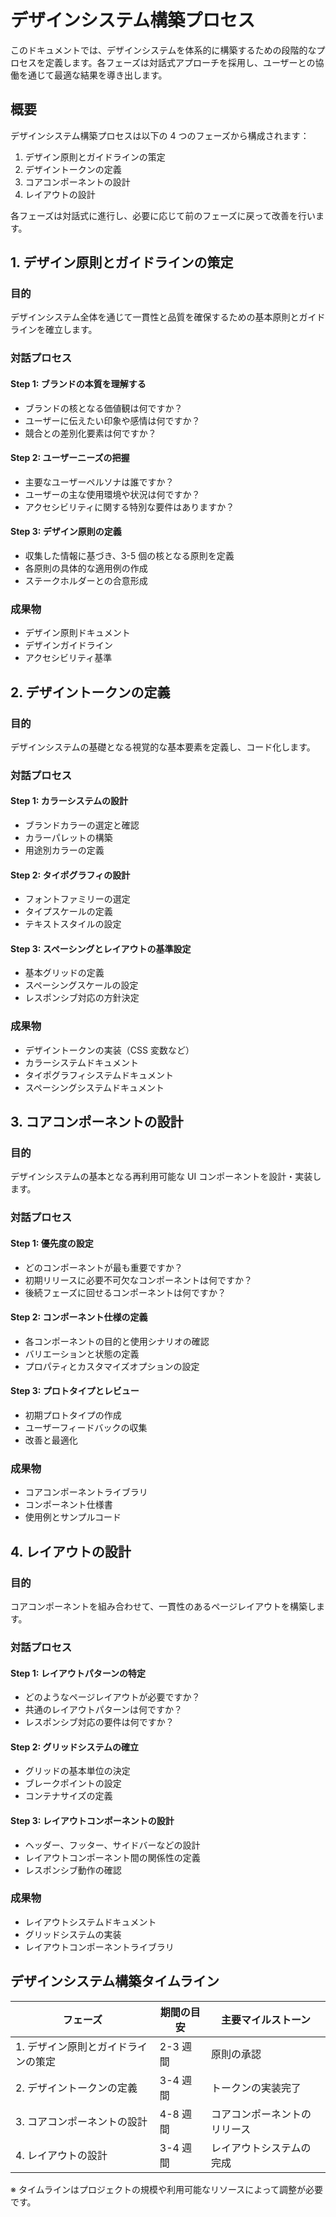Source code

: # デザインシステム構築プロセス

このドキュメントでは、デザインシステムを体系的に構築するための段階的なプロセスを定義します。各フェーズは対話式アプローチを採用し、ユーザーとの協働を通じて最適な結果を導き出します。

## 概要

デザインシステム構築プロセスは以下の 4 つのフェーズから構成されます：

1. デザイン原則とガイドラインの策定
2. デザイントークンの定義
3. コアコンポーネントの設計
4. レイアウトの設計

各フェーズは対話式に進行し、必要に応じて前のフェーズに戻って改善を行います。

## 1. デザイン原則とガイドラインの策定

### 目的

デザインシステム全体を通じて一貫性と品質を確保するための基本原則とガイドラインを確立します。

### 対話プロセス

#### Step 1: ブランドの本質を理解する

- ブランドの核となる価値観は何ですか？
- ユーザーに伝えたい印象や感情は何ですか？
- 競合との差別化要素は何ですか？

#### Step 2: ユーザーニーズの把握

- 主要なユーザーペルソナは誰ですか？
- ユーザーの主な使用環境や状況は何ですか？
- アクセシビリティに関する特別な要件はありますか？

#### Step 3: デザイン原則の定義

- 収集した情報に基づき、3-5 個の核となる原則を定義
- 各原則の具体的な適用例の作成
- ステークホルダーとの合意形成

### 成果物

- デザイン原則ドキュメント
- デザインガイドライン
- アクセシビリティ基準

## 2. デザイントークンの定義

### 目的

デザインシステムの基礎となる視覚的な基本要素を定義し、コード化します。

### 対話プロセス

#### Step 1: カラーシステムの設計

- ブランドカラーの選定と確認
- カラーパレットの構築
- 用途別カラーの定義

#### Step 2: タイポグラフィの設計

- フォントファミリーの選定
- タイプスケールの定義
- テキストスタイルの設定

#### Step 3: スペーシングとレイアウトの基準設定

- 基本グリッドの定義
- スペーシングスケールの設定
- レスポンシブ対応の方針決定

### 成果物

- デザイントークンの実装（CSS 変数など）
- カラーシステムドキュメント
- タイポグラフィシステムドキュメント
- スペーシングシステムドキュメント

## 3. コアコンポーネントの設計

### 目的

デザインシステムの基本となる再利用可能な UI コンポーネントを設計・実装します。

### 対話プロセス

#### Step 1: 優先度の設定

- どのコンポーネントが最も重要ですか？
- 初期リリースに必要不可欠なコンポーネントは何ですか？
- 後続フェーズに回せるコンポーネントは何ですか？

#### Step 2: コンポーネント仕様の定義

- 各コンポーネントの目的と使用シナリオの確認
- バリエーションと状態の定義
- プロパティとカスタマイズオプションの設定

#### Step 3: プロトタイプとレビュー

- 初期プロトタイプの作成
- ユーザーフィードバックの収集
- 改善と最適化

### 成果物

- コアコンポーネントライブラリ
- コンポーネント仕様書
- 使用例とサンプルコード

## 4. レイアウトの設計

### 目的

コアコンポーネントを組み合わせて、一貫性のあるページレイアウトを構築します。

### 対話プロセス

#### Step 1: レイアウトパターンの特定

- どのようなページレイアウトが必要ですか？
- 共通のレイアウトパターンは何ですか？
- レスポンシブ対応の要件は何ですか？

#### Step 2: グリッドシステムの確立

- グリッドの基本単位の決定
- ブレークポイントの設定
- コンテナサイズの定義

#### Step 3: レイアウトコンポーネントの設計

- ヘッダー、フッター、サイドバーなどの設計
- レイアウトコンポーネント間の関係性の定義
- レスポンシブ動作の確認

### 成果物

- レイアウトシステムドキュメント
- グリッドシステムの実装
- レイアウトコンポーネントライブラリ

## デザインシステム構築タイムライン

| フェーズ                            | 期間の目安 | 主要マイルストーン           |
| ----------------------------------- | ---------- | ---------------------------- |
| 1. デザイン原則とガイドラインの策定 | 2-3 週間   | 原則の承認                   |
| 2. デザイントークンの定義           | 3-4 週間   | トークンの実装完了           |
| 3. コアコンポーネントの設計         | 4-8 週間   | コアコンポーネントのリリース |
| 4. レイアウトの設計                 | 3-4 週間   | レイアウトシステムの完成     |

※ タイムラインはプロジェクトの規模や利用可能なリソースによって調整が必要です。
= = = = = = =
- [Problem description]
Retype word for word everything in the listing above from the line that holds "- アクセシビリティに関する特別な要件はありますか？" down to the line that holds "- バリエーションと状態の定義". Keep both end lines and leave out the rest.

- [Solution to this exercise]
- アクセシビリティに関する特別な要件はありますか？

#### Step 3: デザイン原則の定義

- 収集した情報に基づき、3-5 個の核となる原則を定義
- 各原則の具体的な適用例の作成
- ステークホルダーとの合意形成

### 成果物

- デザイン原則ドキュメント
- デザインガイドライン
- アクセシビリティ基準

## 2. デザイントークンの定義

### 目的

デザインシステムの基礎となる視覚的な基本要素を定義し、コード化します。

### 対話プロセス

#### Step 1: カラーシステムの設計

- ブランドカラーの選定と確認
- カラーパレットの構築
- 用途別カラーの定義

#### Step 2: タイポグラフィの設計

- フォントファミリーの選定
- タイプスケールの定義
- テキストスタイルの設定

#### Step 3: スペーシングとレイアウトの基準設定

- 基本グリッドの定義
- スペーシングスケールの設定
- レスポンシブ対応の方針決定

### 成果物

- デザイントークンの実装（CSS 変数など）
- カラーシステムドキュメント
- タイポグラフィシステムドキュメント
- スペーシングシステムドキュメント

## 3. コアコンポーネントの設計

### 目的

デザインシステムの基本となる再利用可能な UI コンポーネントを設計・実装します。

### 対話プロセス

#### Step 1: 優先度の設定

- どのコンポーネントが最も重要ですか？
- 初期リリースに必要不可欠なコンポーネントは何ですか？
- 後続フェーズに回せるコンポーネントは何ですか？

#### Step 2: コンポーネント仕様の定義

- 各コンポーネントの目的と使用シナリオの確認
- バリエーションと状態の定義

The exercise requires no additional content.